____ Extracted records

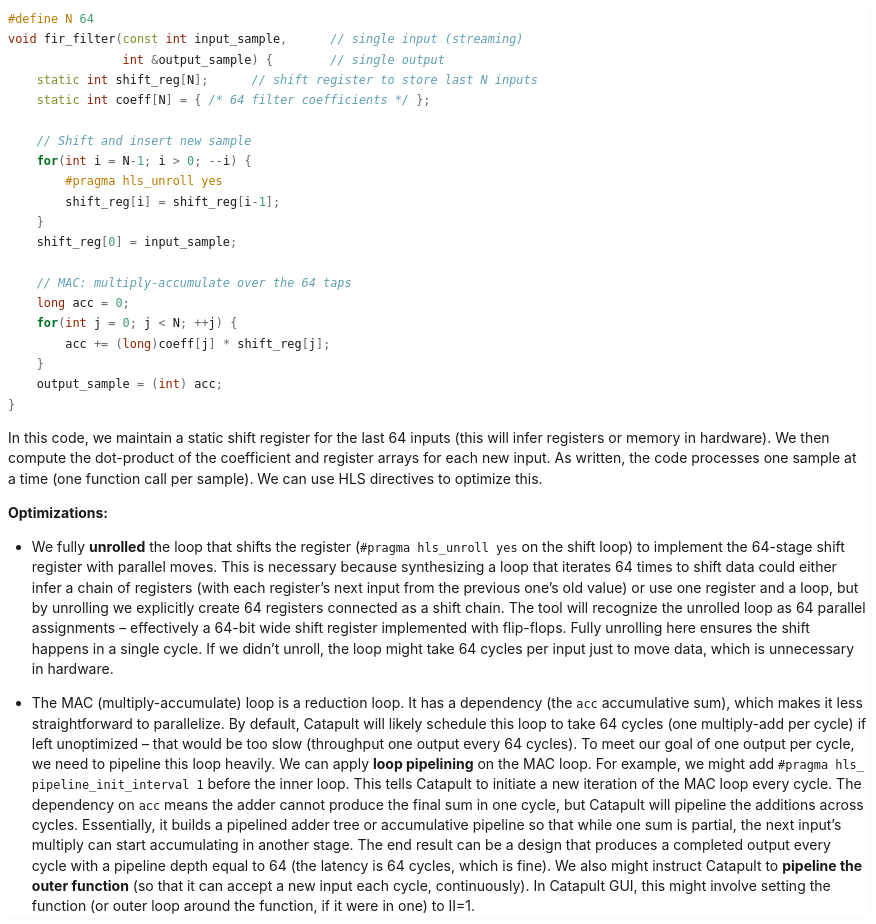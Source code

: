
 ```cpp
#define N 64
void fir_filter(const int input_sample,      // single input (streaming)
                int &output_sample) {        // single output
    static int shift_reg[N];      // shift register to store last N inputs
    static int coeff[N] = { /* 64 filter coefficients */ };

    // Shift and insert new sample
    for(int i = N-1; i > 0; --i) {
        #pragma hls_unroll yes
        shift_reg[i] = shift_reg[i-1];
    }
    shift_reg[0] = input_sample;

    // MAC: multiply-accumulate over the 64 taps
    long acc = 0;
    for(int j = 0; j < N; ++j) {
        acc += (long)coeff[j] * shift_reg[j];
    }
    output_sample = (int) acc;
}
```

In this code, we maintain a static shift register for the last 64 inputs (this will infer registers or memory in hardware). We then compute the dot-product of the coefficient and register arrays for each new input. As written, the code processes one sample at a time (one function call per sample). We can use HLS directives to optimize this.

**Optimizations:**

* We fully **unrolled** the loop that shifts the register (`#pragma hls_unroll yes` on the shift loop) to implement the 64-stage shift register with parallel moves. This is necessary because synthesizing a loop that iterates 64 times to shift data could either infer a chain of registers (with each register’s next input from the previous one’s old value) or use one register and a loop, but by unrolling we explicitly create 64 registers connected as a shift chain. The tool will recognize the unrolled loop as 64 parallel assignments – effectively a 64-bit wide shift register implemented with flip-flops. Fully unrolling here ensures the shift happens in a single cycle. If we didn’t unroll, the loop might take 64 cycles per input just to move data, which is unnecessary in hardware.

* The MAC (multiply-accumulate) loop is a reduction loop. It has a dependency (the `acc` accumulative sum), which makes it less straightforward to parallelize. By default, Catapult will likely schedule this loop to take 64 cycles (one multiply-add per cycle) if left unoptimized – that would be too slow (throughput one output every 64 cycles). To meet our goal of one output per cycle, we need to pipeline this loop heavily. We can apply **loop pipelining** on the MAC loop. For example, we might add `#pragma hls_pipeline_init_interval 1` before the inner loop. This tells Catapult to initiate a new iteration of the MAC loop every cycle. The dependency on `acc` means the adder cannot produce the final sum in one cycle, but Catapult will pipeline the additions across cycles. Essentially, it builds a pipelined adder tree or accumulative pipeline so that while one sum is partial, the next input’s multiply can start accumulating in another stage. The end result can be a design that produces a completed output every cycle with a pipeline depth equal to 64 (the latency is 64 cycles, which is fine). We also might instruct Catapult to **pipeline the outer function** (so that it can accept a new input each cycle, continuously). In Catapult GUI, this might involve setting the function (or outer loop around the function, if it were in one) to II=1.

________

*What to produce*.
Collect each line above holding the string "hardware".

*Response area*.
In this code, we maintain a static shift register for the last 64 inputs (this will infer registers or memory in hardware). We then compute the dot-product of the coefficient and register arrays for each new input. As written, the code processes one sample at a time (one function call per sample). We can use HLS directives to optimize this.
* We fully **unrolled** the loop that shifts the register (`#pragma hls_unroll yes` on the shift loop) to implement the 64-stage shift register with parallel moves. This is necessary because synthesizing a loop that iterates 64 times to shift data could either infer a chain of registers (with each register’s next input from the previous one’s old value) or use one register and a loop, but by unrolling we explicitly create 64 registers connected as a shift chain. The tool will recognize the unrolled loop as 64 parallel assignments – effectively a 64-bit wide shift register implemented with flip-flops. Fully unrolling here ensures the shift happens in a single cycle. If we didn’t unroll, the loop might take 64 cycles per input just to move data, which is unnecessary in hardware.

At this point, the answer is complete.